## [What you need to do]
Check every line below, and copy those that include "addMoveTarget".
<<<<
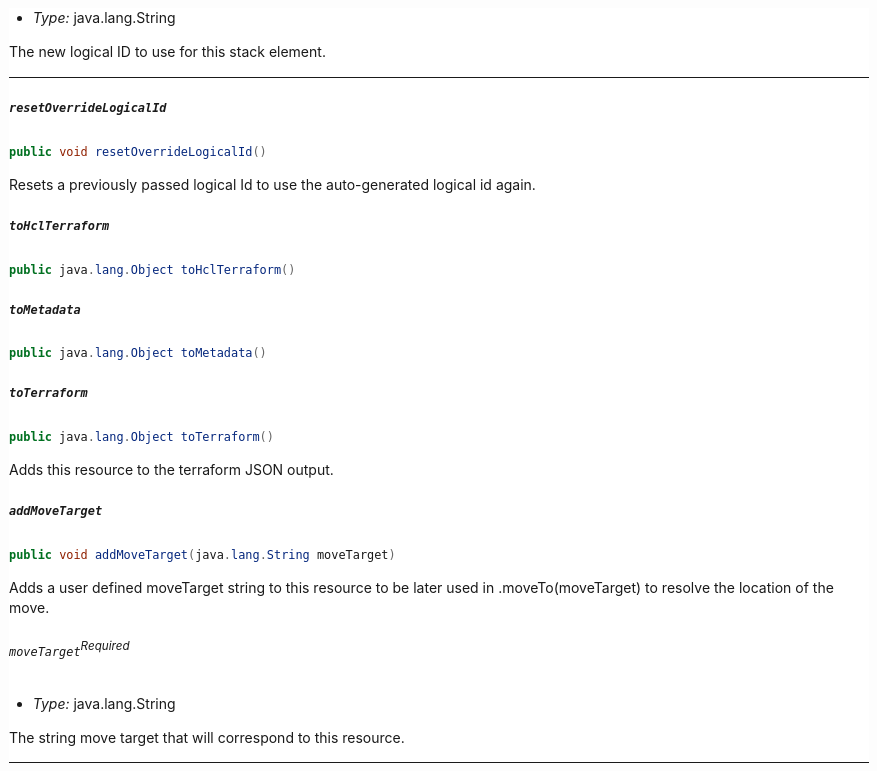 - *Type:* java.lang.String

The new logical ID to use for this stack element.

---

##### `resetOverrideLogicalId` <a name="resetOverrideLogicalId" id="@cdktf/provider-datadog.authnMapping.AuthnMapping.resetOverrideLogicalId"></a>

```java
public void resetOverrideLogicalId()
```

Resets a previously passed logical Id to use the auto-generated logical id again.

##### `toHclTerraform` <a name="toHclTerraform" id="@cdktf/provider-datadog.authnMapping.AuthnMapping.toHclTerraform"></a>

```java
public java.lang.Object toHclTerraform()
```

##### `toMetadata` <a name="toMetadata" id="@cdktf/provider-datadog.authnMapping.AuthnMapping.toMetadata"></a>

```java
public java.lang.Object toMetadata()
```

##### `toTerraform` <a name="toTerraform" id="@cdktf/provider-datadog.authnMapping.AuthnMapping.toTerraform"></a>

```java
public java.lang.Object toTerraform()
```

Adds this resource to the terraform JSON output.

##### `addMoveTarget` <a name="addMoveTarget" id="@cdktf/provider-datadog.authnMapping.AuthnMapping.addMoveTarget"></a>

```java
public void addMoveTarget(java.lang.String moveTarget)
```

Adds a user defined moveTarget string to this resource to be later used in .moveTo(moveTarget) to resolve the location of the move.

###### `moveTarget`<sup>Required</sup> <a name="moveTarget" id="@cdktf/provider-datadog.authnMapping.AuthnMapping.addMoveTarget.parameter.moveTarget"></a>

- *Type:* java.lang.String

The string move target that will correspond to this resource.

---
>>>>
## [Completed task]
##### `addMoveTarget` <a name="addMoveTarget" id="@cdktf/provider-datadog.authnMapping.AuthnMapping.addMoveTarget"></a>
public void addMoveTarget(java.lang.String moveTarget)
###### `moveTarget`<sup>Required</sup> <a name="moveTarget" id="@cdktf/provider-datadog.authnMapping.AuthnMapping.addMoveTarget.parameter.moveTarget"></a>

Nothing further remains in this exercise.